In order to migrate our relational database, in this case the “flights” database in MySQL, we first need to establish a connection. For the purpose of this assignment, I’ve created a new account and password.
con <- dbConnect(MySQL(),
user = "school",
password = "a123456",
host = "localhost",
dbname = "flights")
tables <- dbListTables(con)
tables
## [1] "airlines" "airports" "flights" "planes" "weather"
We see that the “flights” database has five tables associated with it. We’ll need to migrate all of them. To me, the simplest way to achieve this is with the dbReadTable function, but one can also use SQL language to fetch each table utilizing dbGetQuery.
airlines <- dbReadTable(con, tables[1])
airlines
## carrier name
## 1 9E Endeavor Air Inc.\r
## 2 AA American Airlines Inc.\r
## 3 AS Alaska Airlines Inc.\r
## 4 B6 JetBlue Airways\r
## 5 DL Delta Air Lines Inc.\r
## 6 EV ExpressJet Airlines Inc.\r
## 7 F9 Frontier Airlines Inc.\r
## 8 FL AirTran Airways Corporation\r
## 9 HA Hawaiian Airlines Inc.\r
## 10 MQ Envoy Air\r
## 11 OO SkyWest Airlines Inc.\r
## 12 UA United Air Lines Inc.\r
## 13 US US Airways Inc.\r
## 14 VX Virgin America\r
## 15 WN Southwest Airlines Co.\r
## 16 YV Mesa Airlines Inc.\r
Simple. There are return characters for each airline line, but that can easily be cleaned up. None of the other tables have this quirk.
airlines$name <- str_replace(airlines$name, "\\r", "")
airports <- dbReadTable(con, tables[2])
flights <- dbReadTable(con, tables[3])
planes <- dbReadTable(con, tables[4])
weather <- dbReadTable(con, tables[5])
Now, we need to import the data into a NoSQL database. For the purpose of this assignment, I’ve chosen MongoDB. I was unable to find a way to create a new database in MongoDB using RMongo, so for the purpose of this assignment we will assume that a user has already opened their MongoDB connection using "C:\Program Files\MongoDB\Server\3.6\bin\mongod.exe" for the default, and then using Compass to connect, or working straight from the command line, has created a new database flights.
mongo <- mongoDbConnect("flights")
Using RMongo, the only way we can insert new information into MongoDB is via dbInsertDocument, however this necessitates converting the data frames into a JSON document.
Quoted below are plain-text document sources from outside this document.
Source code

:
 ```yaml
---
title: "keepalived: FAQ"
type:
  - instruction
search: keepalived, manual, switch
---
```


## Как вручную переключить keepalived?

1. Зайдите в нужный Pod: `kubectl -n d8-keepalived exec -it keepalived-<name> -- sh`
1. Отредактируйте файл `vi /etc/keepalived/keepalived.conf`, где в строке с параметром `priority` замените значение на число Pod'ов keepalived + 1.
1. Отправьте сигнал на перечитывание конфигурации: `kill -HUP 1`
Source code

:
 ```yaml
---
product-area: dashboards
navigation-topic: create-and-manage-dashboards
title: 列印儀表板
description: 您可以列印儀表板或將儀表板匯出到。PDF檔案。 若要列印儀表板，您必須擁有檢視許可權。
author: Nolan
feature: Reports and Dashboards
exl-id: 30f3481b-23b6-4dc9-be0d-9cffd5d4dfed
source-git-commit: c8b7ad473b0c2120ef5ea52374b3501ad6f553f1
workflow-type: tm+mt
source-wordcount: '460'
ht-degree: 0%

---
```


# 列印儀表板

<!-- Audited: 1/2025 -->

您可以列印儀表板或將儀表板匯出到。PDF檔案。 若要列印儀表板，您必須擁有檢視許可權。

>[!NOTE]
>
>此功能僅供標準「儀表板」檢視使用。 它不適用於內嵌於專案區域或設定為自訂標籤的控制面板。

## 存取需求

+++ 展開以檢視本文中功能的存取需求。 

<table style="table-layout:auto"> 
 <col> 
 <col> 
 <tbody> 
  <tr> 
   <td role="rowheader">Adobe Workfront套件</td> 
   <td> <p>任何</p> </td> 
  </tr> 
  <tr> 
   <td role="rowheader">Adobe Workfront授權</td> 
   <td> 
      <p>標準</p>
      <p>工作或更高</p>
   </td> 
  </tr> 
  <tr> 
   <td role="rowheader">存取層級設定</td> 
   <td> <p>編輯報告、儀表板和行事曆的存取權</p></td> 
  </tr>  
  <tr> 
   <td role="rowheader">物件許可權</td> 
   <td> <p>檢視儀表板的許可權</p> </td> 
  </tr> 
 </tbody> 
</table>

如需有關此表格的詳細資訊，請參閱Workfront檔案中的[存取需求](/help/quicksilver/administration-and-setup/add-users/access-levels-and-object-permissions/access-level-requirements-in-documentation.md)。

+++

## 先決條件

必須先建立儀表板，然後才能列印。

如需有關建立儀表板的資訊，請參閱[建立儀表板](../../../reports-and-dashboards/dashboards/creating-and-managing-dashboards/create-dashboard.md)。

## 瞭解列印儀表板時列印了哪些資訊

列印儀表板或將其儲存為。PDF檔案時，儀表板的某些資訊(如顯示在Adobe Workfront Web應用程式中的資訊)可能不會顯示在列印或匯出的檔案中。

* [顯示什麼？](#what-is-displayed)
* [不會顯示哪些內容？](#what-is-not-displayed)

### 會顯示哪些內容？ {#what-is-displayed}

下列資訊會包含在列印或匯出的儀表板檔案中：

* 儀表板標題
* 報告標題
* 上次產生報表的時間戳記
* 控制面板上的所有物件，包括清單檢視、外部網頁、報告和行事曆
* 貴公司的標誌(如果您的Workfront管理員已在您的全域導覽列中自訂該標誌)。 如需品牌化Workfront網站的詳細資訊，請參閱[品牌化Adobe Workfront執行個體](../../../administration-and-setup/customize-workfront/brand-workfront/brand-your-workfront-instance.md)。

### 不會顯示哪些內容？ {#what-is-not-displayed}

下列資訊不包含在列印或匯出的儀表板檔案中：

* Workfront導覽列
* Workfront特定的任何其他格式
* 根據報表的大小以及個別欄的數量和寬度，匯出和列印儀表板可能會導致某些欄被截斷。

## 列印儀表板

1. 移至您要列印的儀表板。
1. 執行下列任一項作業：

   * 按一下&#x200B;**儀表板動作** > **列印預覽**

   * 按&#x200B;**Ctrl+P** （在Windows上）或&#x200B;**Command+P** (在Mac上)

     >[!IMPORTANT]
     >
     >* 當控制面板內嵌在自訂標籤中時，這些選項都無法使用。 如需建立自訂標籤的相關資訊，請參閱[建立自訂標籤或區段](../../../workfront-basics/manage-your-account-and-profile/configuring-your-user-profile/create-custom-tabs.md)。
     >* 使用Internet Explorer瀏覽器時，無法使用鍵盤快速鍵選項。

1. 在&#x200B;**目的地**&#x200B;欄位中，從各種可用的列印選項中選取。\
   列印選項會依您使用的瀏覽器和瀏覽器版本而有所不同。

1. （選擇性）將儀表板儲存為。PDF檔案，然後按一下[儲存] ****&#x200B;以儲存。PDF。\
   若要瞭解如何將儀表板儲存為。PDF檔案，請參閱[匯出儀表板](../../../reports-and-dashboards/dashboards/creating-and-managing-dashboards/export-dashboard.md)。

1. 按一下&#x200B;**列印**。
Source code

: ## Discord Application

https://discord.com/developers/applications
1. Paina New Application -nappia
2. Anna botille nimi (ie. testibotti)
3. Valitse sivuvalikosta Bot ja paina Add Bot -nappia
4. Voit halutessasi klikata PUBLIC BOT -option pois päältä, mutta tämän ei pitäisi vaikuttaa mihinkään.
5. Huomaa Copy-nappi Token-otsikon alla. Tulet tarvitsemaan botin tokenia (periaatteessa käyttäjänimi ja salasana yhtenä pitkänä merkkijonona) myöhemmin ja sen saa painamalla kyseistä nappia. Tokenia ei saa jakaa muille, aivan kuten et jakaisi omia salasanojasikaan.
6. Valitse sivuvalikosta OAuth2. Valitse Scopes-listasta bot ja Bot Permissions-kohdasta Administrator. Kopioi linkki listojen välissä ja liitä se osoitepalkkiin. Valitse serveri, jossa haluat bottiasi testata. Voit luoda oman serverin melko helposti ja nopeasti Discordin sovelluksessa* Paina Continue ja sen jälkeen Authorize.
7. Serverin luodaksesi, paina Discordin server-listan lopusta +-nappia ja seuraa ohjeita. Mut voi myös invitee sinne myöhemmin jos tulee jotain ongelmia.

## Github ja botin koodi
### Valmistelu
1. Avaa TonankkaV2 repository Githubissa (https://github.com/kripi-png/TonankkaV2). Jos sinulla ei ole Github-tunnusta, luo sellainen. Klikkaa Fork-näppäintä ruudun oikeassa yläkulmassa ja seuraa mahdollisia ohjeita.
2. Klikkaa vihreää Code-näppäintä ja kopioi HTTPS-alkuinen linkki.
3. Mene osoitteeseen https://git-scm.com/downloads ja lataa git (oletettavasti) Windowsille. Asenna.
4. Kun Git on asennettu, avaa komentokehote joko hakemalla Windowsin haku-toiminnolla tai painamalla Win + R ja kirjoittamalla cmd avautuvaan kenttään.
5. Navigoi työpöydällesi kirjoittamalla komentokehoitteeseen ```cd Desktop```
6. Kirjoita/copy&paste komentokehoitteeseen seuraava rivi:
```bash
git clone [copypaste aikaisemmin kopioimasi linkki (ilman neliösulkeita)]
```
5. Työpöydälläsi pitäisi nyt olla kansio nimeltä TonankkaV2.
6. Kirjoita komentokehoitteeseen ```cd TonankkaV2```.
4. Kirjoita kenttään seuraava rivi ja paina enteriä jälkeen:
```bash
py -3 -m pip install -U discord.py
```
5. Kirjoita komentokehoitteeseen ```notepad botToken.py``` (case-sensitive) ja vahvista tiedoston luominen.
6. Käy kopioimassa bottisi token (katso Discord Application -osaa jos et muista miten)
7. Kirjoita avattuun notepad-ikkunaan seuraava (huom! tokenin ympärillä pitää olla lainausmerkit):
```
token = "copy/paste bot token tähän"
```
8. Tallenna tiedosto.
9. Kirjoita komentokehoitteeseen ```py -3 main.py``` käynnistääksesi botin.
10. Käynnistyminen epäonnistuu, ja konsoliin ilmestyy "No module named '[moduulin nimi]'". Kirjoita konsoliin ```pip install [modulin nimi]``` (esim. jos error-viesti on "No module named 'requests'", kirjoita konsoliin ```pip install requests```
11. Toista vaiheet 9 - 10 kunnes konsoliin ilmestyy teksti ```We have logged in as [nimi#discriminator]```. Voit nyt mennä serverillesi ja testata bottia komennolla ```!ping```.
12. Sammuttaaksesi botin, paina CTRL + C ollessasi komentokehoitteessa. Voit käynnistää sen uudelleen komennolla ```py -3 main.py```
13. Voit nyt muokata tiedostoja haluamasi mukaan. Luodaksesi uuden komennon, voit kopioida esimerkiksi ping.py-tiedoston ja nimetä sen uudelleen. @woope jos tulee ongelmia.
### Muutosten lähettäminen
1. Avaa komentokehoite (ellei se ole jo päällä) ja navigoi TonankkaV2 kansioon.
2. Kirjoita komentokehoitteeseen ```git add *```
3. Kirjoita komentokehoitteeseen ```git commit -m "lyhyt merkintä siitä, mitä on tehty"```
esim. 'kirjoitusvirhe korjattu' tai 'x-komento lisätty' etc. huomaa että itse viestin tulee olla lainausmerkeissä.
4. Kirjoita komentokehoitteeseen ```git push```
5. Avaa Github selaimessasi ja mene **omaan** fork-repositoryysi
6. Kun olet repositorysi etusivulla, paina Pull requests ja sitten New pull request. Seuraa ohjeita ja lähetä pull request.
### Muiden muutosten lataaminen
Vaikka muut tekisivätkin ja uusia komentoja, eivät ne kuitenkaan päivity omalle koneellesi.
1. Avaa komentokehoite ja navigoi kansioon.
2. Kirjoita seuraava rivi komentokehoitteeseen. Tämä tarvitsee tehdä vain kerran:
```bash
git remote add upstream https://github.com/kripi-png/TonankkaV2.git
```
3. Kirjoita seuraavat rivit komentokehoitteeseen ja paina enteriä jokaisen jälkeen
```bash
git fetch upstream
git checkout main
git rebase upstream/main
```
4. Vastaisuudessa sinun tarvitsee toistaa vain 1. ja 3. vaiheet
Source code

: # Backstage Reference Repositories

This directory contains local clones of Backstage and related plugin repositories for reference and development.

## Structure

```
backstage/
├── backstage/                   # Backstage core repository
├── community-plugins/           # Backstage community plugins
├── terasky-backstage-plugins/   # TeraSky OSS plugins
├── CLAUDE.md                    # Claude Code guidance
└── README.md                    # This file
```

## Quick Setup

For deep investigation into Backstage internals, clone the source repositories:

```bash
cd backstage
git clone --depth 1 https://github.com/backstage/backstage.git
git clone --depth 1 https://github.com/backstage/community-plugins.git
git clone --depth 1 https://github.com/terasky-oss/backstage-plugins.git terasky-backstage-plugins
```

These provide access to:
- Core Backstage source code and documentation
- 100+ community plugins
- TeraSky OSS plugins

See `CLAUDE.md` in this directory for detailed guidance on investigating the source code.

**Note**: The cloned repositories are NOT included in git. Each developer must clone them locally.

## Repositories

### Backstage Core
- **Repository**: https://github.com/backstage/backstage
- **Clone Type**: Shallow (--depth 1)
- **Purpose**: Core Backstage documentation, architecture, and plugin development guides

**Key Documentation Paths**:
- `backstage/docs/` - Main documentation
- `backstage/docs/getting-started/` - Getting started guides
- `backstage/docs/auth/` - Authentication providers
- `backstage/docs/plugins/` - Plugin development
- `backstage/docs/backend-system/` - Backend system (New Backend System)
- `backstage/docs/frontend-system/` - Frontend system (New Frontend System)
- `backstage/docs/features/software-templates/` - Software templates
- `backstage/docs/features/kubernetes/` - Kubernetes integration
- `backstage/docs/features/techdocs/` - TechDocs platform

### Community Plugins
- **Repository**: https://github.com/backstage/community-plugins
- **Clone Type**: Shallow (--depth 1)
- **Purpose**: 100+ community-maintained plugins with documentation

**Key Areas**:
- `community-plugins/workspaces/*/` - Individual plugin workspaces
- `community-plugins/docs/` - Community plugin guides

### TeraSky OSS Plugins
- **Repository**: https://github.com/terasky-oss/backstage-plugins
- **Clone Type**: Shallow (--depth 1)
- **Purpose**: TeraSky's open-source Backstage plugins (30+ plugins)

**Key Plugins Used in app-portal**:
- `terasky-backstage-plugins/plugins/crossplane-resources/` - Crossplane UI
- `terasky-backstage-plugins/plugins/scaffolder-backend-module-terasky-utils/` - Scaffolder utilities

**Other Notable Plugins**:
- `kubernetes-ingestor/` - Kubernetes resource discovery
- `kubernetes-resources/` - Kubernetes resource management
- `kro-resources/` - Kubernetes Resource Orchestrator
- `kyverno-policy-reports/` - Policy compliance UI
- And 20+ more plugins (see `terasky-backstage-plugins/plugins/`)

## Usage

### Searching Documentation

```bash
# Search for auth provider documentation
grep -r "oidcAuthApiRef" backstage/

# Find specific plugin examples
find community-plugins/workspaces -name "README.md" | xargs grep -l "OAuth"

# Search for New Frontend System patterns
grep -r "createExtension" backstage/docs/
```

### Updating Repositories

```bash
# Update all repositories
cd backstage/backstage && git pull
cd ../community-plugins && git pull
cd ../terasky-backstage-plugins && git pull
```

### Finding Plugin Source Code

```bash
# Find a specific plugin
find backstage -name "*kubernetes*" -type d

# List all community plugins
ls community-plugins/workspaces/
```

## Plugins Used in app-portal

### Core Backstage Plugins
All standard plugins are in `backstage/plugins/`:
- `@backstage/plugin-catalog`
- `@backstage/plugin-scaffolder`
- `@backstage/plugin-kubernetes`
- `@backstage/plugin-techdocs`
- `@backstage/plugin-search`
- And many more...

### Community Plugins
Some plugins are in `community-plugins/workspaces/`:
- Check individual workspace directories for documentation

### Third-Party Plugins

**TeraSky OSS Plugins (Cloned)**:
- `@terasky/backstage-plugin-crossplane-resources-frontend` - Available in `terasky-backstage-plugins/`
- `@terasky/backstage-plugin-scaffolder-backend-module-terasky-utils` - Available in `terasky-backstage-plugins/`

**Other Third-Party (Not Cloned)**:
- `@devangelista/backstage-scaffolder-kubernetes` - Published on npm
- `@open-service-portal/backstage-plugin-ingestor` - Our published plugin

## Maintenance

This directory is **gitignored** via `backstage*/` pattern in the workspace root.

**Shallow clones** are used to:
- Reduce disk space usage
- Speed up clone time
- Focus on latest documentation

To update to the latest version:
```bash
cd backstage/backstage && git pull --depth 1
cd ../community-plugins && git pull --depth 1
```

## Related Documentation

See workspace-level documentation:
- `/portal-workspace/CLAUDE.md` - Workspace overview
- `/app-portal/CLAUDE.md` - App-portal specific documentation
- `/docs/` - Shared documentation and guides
Fortunately, the jsonlite package has a function to do this called toJSON. However, toJSON will add brackets ([]) to the string, which we must remove before writing. This can be repetitive, so it’s easiest to do this by writing a function.
Unfortunately, simply calling dbInsertDocument on a dataframe converted into a JSON format via toJSON only seems to write the first entry before stopping. From this StackOverflow question, it seems right now the only solution is to iterate over the list.
# Function writes an entry to a MongoDB database
to.mongo <- function(conn, name, df){
df.json <- toJSON(df)
df.json <- str_replace(df.json, "\\[", "")
df.json <- str_replace(df.json, "\\]", "")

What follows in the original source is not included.